Section 5 concludes the paper.

2. Background

Related work. The present work follows the research approach of legal informatics [1], where computational methods and AI applications are increasingly relevant [2], especially in the area of e-Justice and analysis of judicial decisions. Judicial citations are approached with network analysis to address, for instance, the decisions of the CJEU [3, 4]. As concerns automatic judicial interpretation and prediction, a variety of supervised [5] and unsupervised [6] methodologies are applied, e.g. to assess public procurement fraud detection [7], paying attention to explainability [8]. Other research lines pursue the objective of extracting and classifying argumentative patterns in judgments [9] and to model the most efective standards [10] and design-ontological techniques [11] to represent legal text sources.

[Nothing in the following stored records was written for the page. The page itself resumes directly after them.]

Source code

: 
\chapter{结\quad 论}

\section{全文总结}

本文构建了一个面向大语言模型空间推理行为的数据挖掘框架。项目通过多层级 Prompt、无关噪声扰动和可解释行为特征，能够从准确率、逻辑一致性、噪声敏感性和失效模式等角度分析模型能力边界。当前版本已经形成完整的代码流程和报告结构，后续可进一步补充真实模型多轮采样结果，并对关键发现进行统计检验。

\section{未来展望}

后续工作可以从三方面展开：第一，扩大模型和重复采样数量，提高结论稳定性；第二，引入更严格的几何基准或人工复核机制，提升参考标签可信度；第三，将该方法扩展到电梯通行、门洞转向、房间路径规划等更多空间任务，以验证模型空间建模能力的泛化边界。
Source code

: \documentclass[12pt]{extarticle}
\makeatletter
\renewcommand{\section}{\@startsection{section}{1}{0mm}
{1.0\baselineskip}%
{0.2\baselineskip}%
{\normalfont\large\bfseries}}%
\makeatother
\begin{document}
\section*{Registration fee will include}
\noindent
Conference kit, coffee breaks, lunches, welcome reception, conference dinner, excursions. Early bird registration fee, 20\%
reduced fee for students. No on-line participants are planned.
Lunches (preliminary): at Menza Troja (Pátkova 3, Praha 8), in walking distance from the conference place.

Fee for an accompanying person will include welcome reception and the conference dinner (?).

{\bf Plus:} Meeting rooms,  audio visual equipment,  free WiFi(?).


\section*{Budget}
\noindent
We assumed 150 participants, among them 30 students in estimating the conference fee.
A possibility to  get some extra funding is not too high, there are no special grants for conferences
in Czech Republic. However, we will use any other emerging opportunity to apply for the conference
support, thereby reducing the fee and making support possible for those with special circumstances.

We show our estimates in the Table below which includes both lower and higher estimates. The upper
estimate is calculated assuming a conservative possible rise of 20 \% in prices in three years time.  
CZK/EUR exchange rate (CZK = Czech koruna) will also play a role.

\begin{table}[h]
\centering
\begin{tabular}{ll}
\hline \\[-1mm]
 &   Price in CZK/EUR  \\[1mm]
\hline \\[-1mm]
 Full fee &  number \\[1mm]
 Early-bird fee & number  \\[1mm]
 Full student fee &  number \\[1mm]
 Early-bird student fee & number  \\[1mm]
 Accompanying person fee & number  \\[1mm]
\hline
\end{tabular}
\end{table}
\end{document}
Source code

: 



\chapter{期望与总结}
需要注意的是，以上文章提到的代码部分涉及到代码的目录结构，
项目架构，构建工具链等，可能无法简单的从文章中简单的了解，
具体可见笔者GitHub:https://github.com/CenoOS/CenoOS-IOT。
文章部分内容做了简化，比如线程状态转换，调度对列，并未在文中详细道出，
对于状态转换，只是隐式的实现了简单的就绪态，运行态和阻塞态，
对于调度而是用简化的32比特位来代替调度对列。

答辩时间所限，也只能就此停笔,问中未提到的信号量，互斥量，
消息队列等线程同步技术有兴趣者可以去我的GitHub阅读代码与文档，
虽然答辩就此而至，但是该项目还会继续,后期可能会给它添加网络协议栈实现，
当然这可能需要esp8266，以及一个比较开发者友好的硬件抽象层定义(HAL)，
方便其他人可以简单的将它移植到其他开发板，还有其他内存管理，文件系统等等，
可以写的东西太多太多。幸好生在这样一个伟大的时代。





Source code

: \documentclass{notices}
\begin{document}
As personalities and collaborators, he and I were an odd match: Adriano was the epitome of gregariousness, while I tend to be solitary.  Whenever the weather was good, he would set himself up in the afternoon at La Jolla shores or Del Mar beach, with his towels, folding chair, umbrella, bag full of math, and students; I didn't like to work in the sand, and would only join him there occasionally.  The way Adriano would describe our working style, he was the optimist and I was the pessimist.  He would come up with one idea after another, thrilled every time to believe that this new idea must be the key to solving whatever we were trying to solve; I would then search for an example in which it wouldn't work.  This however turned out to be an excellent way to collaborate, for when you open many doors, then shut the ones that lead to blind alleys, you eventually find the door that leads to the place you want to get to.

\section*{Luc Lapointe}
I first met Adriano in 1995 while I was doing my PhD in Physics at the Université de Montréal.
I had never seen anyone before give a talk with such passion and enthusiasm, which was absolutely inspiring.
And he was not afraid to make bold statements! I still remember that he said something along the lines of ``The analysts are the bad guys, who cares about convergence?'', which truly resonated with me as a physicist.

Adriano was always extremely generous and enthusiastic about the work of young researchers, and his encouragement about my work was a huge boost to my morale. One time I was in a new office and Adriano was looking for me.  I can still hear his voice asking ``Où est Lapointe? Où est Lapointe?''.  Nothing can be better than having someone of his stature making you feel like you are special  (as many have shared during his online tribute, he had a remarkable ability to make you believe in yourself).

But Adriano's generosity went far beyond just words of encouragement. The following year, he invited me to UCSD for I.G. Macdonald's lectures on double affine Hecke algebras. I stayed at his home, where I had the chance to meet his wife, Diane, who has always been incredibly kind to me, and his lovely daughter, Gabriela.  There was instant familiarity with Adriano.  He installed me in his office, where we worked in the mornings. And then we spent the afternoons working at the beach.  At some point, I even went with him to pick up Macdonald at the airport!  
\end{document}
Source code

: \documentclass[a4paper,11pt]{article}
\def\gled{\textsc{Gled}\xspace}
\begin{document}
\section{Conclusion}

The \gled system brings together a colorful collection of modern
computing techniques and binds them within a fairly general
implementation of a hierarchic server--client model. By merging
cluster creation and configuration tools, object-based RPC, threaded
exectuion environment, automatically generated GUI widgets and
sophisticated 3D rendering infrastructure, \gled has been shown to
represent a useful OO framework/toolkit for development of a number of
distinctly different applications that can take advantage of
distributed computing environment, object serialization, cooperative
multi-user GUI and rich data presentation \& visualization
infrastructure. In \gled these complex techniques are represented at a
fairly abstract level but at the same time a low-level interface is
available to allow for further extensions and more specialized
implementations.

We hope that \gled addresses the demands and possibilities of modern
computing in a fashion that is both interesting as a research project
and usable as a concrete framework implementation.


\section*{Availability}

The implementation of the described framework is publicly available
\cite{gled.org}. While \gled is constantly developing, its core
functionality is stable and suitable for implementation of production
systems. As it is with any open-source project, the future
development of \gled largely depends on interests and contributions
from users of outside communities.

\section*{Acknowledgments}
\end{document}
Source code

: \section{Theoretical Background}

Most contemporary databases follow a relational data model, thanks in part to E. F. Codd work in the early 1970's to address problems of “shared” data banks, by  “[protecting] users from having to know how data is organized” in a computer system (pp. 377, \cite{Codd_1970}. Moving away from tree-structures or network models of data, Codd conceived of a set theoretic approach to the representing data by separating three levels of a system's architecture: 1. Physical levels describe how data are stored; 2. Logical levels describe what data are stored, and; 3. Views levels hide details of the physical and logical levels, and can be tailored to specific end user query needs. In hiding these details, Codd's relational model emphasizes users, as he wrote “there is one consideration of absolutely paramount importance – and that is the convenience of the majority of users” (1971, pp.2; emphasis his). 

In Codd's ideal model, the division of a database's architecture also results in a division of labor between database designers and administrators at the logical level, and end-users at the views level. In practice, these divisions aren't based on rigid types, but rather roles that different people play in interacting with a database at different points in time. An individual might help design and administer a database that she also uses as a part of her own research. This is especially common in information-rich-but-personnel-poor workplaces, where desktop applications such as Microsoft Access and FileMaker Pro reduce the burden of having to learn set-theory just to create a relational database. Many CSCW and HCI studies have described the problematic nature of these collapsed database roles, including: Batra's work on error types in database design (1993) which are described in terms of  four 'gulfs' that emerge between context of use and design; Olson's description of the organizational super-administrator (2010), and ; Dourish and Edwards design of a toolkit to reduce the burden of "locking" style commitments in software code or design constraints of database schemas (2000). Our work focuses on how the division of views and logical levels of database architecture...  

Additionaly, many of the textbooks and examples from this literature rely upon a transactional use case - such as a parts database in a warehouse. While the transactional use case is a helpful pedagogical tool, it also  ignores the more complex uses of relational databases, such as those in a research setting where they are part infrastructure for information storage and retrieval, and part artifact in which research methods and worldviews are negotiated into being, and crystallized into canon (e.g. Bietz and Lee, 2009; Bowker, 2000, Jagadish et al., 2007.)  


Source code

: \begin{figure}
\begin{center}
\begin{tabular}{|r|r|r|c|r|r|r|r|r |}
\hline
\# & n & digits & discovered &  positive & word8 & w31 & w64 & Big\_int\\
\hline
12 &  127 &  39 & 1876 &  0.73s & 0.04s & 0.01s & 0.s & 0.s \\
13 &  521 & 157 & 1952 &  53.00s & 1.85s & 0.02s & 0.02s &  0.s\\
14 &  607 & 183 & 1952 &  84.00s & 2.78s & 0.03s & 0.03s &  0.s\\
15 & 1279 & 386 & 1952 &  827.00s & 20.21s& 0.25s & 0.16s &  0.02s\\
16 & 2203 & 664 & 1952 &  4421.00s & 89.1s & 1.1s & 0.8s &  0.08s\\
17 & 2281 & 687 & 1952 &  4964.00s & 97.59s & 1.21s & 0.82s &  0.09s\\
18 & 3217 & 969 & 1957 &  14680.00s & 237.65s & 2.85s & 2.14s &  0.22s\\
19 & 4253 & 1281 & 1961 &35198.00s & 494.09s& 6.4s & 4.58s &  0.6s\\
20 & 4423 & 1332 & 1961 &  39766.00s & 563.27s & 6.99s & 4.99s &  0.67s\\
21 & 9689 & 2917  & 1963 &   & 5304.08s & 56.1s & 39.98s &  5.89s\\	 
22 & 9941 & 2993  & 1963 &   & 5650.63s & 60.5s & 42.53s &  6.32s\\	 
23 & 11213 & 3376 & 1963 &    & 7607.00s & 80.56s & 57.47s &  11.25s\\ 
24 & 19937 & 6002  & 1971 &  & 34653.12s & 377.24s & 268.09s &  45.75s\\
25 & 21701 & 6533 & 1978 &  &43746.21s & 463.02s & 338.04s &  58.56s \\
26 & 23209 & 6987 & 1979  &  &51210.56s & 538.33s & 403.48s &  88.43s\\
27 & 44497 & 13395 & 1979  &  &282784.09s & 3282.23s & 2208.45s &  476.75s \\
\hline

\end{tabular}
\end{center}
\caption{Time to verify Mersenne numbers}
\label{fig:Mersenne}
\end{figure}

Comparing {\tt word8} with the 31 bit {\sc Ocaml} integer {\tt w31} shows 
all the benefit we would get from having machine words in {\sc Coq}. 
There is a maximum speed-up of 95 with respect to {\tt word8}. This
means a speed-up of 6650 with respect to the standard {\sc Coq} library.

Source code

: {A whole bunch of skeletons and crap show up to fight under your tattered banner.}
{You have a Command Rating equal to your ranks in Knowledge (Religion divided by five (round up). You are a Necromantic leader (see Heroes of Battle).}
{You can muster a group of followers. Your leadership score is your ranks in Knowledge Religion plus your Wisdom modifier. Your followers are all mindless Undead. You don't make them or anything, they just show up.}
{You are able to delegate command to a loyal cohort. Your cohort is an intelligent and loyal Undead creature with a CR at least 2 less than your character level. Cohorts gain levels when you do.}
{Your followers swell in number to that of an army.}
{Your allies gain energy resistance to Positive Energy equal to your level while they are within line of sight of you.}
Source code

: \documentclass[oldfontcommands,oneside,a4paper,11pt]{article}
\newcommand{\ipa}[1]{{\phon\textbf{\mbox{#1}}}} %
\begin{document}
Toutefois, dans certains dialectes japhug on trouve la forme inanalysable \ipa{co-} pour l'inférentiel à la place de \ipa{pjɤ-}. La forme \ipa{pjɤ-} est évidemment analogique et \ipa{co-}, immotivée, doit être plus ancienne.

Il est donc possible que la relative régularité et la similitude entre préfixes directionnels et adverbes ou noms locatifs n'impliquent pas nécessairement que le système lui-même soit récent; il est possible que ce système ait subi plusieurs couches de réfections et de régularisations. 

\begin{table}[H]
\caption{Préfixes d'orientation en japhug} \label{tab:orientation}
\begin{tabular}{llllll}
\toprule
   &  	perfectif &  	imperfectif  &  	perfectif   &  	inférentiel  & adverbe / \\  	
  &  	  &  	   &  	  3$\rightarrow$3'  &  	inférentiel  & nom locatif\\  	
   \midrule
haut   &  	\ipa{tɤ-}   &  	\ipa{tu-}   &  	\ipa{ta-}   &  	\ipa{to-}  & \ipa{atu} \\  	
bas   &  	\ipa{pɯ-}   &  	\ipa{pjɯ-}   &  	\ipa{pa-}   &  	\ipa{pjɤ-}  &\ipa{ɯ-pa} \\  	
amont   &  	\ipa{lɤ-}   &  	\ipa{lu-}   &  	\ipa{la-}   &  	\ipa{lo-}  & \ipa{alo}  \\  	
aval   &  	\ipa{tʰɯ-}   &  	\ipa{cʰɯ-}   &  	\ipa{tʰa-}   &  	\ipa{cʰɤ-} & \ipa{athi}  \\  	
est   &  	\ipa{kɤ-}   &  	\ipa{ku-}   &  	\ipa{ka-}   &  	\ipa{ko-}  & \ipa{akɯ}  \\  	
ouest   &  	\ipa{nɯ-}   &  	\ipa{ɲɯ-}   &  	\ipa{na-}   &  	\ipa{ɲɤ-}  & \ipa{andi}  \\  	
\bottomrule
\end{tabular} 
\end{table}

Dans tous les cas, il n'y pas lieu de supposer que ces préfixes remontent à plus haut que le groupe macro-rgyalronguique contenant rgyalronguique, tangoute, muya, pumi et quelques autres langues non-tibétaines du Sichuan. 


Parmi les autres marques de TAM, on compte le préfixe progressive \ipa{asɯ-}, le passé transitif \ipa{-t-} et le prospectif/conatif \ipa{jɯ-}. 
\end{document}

Recently, a promising research domain is engaged with analyzing the process of harmonization of EU and domestic legislation [12]. Definitions. The present paragraph aims at defining terms and keywords on which the particular topic of this paper is based. A judgment (i.e. Sentenza) is identified by “code and year". The code is a sequential number released by the court when the judgment becomes definitive and is inserted in the court’s oficial records. Year, instead, determines the year in which the judgment was published into. NGR, which stands for “number of general register” and corresponds to a chronological number assigned to a specific case (and its files, including the judgment), is used to link and store all the acts and documents related to the case in a unique folder. The subject (i.e. Materia) pinpoints a Macro Area of the domain of the judgment, nonetheless the section of the court that created it. The label (i.e. Voce) discerns a specific subset of the Macro Area: Salary (i.e. Retribuzione), Contribution (i.e. Contribuzione), Individual dismissal (i.e. Licenziamento individuale) are diferent labels of the subject Work (i.e. Lavoro).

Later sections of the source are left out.